Exactly how many lines in the entries contain "make"? Give that number alone.

(Collected data)
↓

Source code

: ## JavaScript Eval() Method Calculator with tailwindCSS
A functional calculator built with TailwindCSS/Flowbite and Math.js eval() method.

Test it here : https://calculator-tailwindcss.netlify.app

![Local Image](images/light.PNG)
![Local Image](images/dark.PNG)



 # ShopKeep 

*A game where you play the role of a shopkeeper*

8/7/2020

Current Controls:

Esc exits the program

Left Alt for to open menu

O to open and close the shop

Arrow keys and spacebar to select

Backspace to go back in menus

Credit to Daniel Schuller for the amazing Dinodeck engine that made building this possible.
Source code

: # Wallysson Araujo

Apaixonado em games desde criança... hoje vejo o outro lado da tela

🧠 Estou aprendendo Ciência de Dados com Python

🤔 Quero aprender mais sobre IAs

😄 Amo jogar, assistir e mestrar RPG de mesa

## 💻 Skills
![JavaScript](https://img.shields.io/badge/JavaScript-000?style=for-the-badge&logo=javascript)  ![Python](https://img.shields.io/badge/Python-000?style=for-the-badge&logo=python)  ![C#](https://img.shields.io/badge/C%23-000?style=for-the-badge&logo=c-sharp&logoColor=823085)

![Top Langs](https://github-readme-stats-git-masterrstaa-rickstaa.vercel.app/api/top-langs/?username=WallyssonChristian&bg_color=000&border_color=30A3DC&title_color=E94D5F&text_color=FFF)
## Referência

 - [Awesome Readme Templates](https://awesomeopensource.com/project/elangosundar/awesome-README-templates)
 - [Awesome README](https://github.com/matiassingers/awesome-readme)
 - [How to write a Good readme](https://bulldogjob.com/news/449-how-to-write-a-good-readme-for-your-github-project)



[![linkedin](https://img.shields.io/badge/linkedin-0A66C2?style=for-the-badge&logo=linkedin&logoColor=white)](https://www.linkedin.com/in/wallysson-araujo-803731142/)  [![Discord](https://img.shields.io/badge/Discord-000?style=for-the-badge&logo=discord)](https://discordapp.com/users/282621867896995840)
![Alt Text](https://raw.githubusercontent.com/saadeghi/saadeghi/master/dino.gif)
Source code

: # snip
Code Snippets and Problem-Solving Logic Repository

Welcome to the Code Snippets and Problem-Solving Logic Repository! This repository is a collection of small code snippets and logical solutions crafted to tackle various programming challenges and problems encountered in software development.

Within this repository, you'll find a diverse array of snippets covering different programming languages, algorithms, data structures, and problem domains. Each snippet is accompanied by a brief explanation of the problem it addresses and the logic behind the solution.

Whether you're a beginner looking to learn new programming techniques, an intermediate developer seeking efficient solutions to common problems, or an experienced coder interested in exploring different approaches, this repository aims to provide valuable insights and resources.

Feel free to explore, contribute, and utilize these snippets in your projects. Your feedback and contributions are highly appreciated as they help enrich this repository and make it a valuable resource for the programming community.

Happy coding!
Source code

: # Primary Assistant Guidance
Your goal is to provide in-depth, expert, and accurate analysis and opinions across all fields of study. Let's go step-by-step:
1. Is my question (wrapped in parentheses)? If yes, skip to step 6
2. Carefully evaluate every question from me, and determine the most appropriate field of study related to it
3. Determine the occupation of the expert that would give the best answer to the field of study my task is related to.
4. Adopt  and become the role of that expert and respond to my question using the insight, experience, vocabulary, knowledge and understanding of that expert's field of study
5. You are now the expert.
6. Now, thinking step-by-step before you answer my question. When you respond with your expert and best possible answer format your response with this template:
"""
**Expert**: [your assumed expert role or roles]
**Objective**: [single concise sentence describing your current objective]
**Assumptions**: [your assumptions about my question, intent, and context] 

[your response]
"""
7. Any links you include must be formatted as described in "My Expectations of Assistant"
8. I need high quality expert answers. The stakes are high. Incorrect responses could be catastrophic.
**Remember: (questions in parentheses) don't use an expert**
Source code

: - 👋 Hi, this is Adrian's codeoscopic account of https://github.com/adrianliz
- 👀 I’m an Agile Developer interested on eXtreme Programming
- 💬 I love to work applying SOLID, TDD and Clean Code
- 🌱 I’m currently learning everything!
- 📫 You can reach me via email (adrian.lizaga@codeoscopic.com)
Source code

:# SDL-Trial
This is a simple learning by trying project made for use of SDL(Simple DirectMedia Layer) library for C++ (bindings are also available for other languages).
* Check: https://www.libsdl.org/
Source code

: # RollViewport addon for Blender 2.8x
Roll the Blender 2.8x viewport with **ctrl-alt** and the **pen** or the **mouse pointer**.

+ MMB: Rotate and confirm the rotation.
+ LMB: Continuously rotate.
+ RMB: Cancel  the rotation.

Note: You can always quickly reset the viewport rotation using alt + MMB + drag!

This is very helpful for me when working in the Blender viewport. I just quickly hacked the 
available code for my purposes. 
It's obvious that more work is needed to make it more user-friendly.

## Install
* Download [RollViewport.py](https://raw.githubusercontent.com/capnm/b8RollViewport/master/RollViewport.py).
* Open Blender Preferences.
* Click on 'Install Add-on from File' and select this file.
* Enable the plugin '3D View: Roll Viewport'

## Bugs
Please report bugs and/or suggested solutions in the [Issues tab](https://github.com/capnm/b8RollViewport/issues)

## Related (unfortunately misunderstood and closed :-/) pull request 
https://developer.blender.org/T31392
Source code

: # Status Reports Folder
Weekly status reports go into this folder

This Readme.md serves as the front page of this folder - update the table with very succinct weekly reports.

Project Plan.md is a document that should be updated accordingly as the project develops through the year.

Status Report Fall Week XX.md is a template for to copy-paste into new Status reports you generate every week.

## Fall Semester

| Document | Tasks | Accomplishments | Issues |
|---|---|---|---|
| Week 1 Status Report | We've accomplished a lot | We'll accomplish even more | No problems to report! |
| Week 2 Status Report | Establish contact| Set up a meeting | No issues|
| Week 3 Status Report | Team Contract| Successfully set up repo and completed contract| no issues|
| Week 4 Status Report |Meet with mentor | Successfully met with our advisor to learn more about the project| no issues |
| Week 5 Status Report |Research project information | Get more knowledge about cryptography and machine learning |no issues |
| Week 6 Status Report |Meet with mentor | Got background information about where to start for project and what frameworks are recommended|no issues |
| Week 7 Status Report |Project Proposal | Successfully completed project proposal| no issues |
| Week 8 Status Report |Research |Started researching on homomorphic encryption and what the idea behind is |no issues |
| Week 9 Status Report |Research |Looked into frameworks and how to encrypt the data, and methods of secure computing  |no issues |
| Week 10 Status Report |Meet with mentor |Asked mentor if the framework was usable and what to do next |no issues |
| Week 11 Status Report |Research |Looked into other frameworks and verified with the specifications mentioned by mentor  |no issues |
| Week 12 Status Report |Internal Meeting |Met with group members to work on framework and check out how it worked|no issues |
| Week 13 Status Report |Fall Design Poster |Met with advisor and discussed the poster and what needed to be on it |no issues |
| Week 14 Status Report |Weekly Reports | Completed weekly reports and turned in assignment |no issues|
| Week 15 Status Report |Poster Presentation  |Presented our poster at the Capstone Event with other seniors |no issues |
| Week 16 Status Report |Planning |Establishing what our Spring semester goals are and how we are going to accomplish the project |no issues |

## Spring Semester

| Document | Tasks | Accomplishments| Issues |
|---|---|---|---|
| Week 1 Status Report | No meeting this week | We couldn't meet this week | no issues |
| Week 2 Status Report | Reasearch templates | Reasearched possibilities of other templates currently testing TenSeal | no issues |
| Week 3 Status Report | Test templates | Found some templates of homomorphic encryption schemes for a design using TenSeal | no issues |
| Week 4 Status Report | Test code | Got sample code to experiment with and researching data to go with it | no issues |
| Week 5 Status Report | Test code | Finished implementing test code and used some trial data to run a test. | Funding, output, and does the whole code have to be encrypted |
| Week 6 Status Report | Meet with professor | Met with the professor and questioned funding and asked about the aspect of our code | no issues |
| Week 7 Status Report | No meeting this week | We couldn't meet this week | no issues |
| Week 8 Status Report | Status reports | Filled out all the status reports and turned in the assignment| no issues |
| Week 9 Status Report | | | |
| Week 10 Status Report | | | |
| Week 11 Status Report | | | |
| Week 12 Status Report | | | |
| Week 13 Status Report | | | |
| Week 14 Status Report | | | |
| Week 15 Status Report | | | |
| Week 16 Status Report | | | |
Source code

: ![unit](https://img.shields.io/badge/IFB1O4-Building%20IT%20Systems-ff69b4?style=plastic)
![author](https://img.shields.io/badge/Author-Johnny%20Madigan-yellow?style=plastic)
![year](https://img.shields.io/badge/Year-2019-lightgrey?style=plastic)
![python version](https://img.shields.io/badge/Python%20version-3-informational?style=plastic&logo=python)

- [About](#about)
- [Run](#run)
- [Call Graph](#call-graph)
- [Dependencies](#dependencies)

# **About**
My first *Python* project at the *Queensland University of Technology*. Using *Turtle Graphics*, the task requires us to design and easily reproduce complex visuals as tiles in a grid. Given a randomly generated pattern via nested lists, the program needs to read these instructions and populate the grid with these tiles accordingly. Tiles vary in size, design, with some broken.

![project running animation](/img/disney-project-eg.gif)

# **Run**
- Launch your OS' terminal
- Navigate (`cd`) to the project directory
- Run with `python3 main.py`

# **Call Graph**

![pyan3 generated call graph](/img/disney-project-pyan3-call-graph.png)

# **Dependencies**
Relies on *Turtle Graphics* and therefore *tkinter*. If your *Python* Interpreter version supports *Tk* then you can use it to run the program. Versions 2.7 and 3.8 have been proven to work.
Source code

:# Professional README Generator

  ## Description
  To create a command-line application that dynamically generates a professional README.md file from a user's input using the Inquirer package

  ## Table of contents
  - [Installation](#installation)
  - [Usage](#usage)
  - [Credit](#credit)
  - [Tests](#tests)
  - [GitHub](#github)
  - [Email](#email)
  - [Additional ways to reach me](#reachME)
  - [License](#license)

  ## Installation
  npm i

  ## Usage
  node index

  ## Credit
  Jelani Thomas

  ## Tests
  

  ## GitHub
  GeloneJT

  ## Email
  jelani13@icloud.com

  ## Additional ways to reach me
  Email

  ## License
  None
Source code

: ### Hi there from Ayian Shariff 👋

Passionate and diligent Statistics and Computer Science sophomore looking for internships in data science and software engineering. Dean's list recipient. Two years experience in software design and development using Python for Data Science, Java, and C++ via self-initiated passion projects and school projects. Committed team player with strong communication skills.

↑

**Exercise response:**
2